Brown to visit Seabrook nuclear plant; Sununu speaks out on issue

Republican Senate candidate Scott Brown will visit the Seabrook nuclear plant on Wednesday to speak with employees and reiterate his support for an “all-of-the-above” energy strategy. The visit will again draw attention to Sen. Jeanne Shaheen’s comments during a debate last Tuesday denying that she was ever opposed to the plant.



Brown will also re-emphasize that Shaheen has supported legislation to “pave the way” for a national energy tax, a Brown adviser said.



The adviser said the meeting of Brown and Seabrook employees will be closed to the media at the insistence of the plant operator.



In last week’s debate on New England Cable News, Shaheen flatly denied opposing the Seabrook plant, saying she was not in office at the time controversy swirled over the plant’s construction and licensing.

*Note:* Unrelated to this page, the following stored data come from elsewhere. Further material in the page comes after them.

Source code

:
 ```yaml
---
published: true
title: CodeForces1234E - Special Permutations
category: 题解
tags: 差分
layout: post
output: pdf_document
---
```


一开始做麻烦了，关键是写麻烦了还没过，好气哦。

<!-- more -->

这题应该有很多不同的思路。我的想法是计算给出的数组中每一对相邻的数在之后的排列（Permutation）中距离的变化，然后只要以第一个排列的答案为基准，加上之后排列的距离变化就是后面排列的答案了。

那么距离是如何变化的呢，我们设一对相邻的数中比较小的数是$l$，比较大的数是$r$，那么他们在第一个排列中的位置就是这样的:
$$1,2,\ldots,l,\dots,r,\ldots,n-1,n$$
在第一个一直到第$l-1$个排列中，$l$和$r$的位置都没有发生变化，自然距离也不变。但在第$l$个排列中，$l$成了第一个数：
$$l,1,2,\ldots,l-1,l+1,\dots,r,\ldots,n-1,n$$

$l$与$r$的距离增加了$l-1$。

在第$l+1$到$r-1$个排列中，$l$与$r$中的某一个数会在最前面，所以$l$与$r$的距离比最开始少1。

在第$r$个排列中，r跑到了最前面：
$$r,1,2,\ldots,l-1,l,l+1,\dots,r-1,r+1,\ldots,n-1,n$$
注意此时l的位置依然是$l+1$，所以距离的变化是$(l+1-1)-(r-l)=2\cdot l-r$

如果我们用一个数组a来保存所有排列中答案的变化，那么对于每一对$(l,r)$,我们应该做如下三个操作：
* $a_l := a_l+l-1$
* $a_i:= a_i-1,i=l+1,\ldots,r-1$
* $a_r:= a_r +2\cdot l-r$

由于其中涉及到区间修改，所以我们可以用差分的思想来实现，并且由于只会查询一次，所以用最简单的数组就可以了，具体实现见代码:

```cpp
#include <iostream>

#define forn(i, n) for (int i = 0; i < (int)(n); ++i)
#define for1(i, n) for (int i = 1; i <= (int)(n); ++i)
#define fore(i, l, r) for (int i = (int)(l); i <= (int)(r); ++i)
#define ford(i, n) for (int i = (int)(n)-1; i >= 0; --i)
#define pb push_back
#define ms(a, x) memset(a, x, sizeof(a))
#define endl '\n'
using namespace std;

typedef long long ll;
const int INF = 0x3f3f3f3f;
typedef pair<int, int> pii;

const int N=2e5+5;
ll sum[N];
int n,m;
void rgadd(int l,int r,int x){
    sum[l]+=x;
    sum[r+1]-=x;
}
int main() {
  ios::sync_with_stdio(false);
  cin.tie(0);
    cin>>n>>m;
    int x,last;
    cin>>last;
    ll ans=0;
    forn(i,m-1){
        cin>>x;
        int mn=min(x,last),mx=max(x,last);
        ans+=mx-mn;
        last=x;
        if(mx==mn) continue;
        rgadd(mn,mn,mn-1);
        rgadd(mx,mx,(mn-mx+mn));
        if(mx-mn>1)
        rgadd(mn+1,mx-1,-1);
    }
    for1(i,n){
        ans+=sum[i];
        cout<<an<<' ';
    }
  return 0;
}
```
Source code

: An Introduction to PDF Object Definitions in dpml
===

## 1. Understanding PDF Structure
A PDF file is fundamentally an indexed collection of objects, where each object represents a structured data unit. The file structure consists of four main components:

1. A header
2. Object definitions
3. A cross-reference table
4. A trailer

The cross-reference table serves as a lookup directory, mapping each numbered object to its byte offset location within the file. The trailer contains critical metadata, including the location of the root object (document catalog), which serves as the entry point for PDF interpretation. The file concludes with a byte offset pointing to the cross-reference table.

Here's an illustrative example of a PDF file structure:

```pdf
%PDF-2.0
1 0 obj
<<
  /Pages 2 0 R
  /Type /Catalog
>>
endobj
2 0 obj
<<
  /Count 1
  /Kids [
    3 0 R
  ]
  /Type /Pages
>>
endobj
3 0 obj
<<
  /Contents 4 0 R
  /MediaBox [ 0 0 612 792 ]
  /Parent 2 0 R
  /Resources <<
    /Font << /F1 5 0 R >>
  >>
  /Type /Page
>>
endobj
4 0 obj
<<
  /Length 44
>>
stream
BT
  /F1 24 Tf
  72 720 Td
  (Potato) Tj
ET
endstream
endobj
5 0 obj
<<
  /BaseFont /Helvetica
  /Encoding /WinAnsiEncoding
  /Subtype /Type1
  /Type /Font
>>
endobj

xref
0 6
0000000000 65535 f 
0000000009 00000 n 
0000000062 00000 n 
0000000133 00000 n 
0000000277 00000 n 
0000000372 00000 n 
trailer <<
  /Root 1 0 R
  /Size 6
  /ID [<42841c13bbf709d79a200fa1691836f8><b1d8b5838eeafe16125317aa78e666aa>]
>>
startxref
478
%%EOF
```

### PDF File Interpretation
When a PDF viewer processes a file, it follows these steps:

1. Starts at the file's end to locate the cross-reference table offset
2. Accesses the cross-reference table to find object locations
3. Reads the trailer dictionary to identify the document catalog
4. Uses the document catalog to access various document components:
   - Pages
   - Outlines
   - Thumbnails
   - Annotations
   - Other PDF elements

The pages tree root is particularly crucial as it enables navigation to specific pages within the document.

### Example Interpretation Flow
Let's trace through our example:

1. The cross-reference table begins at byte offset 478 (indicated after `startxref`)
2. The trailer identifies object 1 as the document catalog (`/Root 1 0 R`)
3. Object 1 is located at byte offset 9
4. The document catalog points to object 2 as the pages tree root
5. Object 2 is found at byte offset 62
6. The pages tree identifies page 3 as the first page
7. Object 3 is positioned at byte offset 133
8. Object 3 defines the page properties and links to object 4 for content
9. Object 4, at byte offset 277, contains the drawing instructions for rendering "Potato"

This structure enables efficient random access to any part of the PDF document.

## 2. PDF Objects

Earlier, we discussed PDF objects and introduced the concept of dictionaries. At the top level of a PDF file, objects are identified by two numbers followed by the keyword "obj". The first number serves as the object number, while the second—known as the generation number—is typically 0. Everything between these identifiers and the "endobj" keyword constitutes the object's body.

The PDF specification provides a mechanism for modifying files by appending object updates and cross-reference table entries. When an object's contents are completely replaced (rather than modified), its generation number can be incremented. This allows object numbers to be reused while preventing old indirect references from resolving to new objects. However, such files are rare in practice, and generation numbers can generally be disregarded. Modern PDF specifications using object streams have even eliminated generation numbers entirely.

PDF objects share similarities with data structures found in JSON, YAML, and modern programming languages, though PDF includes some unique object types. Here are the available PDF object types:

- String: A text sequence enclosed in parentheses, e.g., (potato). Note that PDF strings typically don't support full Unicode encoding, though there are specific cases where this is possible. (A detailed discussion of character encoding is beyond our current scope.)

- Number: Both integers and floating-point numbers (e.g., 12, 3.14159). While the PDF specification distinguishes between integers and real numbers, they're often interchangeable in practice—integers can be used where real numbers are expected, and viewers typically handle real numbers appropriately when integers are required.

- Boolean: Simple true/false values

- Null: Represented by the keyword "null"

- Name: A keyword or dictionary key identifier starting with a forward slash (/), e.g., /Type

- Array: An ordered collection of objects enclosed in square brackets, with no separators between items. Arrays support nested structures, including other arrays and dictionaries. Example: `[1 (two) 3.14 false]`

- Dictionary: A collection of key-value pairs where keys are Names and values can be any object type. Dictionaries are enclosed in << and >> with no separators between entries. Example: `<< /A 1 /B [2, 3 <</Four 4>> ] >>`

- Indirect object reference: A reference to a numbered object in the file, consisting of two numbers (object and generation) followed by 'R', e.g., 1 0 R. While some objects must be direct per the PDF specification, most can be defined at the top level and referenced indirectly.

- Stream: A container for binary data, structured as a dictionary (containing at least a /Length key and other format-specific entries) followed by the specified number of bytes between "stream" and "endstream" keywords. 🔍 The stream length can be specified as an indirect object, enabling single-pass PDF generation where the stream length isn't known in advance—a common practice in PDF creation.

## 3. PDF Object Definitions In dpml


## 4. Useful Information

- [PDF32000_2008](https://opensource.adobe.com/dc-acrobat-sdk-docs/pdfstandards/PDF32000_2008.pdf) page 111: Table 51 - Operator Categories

But the state GOP accused her of “lying” and released a video of her telling Republican former New Hampshire House speaker Marshall Cobleigh that the cost of nuclear power rose after the accidents at the Three Mile Island plant and Chernobyl, “and the realization that nuclear power is dangerous and we’ve got to protect the public safety.”

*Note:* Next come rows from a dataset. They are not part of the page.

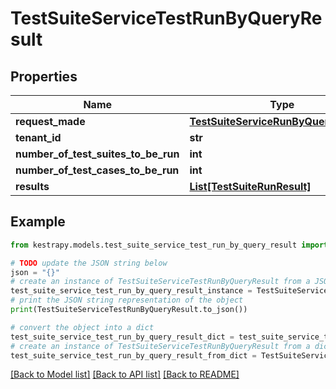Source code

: # TestSuiteServiceTestRunByQueryResult


## Properties

Name | Type | Description | Notes
------------ | ------------- | ------------- | -------------
**request_made** | [**TestSuiteServiceRunByQueryRequest**](TestSuiteServiceRunByQueryRequest.md) |  | [optional] 
**tenant_id** | **str** |  | [optional] 
**number_of_test_suites_to_be_run** | **int** |  | [optional] 
**number_of_test_cases_to_be_run** | **int** |  | [optional] 
**results** | [**List[TestSuiteRunResult]**](TestSuiteRunResult.md) |  | [optional] 

## Example

```python
from kestrapy.models.test_suite_service_test_run_by_query_result import TestSuiteServiceTestRunByQueryResult

# TODO update the JSON string below
json = "{}"
# create an instance of TestSuiteServiceTestRunByQueryResult from a JSON string
test_suite_service_test_run_by_query_result_instance = TestSuiteServiceTestRunByQueryResult.from_json(json)
# print the JSON string representation of the object
print(TestSuiteServiceTestRunByQueryResult.to_json())

# convert the object into a dict
test_suite_service_test_run_by_query_result_dict = test_suite_service_test_run_by_query_result_instance.to_dict()
# create an instance of TestSuiteServiceTestRunByQueryResult from a dict
test_suite_service_test_run_by_query_result_from_dict = TestSuiteServiceTestRunByQueryResult.from_dict(test_suite_service_test_run_by_query_result_dict)
```
[[Back to Model list]](../README.md#documentation-for-models) [[Back to API list]](../README.md#documentation-for-api-endpoints) [[Back to README]](../README.md)


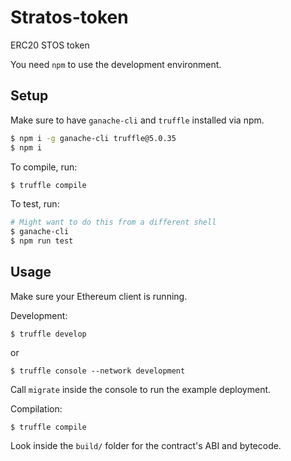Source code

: # Stratos-token

ERC20 STOS token

You need `npm` to use the development environment.

## Setup

Make sure to have `ganache-cli` and `truffle` installed via npm.

```bash
$ npm i -g ganache-cli truffle@5.0.35
$ npm i
```

To compile, run:

```bash
$ truffle compile
```

To test, run:

```bash
# Might want to do this from a different shell
$ ganache-cli
$ npm run test
```

## Usage
Make sure your Ethereum client is running. 


Development:

```
$ truffle develop
```

or

```
$ truffle console --network development
```

Call `migrate` inside the console to run the example deployment.

Compilation:

```
$ truffle compile
```

Look inside the `build/` folder for the contract's ABI and bytecode.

A top Brown supporter, former Gov. John H. Sununu, who was the leading proponent of the Seabrook plant in the 1980s, recalled in an interview Shaheen being “a very active opponent” of the plant.

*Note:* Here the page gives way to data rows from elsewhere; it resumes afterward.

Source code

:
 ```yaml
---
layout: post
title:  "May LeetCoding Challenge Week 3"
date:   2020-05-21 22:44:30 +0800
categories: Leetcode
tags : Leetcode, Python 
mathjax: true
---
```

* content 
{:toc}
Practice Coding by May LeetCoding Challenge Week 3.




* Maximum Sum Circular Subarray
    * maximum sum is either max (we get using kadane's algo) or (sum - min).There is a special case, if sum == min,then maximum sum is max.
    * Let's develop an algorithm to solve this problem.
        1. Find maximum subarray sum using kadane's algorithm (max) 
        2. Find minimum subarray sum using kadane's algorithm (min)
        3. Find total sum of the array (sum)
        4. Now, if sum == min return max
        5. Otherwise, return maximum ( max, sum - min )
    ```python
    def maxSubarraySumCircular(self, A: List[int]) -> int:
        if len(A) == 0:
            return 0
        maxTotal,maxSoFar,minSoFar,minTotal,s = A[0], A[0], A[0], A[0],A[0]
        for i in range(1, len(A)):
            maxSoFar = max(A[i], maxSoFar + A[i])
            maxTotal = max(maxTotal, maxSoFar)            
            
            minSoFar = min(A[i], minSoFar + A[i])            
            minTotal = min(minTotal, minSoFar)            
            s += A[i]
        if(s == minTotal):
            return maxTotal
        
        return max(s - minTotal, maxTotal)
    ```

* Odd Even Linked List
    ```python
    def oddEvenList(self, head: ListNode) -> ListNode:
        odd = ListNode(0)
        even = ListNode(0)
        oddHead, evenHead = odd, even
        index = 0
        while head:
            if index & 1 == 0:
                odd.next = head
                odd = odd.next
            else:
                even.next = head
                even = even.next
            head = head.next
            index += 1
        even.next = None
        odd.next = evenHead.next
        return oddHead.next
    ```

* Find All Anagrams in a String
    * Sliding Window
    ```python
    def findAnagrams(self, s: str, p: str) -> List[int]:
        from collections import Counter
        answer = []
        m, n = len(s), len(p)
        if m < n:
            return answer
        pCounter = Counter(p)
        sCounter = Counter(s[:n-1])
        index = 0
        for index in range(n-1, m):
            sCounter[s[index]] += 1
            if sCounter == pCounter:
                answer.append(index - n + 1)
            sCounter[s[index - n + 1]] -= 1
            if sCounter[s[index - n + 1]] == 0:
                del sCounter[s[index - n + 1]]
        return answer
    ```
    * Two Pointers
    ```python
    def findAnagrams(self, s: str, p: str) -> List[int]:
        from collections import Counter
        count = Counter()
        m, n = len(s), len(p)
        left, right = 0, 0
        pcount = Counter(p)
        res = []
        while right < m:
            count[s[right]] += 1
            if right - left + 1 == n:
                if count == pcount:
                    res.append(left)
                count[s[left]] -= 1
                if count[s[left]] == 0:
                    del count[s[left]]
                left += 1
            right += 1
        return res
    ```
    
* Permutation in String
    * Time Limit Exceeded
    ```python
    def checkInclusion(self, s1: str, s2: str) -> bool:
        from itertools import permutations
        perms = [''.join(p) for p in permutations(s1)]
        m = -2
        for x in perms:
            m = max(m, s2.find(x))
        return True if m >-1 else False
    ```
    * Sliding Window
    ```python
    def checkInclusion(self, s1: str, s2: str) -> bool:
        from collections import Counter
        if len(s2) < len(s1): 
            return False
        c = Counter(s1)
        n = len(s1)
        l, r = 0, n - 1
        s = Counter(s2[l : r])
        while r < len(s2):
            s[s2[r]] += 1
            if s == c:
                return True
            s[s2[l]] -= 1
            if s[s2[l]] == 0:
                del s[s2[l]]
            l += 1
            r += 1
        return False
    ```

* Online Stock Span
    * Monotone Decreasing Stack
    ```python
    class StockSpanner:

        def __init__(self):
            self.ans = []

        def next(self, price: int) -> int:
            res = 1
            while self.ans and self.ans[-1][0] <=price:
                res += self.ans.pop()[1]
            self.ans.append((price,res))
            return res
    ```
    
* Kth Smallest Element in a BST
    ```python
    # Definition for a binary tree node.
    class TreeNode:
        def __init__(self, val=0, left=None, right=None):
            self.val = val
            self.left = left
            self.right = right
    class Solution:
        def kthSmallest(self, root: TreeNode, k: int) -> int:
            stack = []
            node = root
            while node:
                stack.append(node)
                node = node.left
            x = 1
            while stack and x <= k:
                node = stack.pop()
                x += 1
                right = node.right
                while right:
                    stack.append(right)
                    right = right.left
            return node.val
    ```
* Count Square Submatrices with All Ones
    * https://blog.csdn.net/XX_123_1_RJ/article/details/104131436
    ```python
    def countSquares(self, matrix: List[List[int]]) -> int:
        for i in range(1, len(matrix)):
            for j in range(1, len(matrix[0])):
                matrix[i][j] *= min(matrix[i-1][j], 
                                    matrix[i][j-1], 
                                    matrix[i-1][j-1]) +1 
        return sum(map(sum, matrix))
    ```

He noted that she was the campaign manager for Democrat Paul McEachern, who opposed Sununu’s successful bid for a third term in 1986. McEachern based his campaign almost exclusively on a promise to “pull the plug” on Seabrook.

The plant was completed in 1986 but did not go into operation until 1990, due in part to opposition from then-Massachusetts Gov. Michael Dukakis, who refused to approve the federally-required emergency plans for his state’s portion a 10-mile around the plant.



Dukakis later won the 1988 Democratic first-in-the-nation presidential primary in New Hampshire and went on to win his party’s presidential nomination, losing to George H.W. Bush, who then named Sununu his chief of staff.



Now, Sununu said, it is ironic that Shaheen is apparently trying to distance herself from her opposition to Seabrook, which has been running without any known significant incident for more than 20 years.



“This is an issue that I suspect her polling has shown that she’s on the wrong side of this issue,” Sununu said, “and I guess she is trying to switch positions. She tried to do this in 2008,” which is when the video of her and Cobleigh, who died in 2009, first emerged. That year, Shaheen defeated then-Sen. John E. Sununu.



Sununu recalled, “She and McEachern used to send people to hold candlelight vigils outside of my home in Salem, and she was the grand organizer.”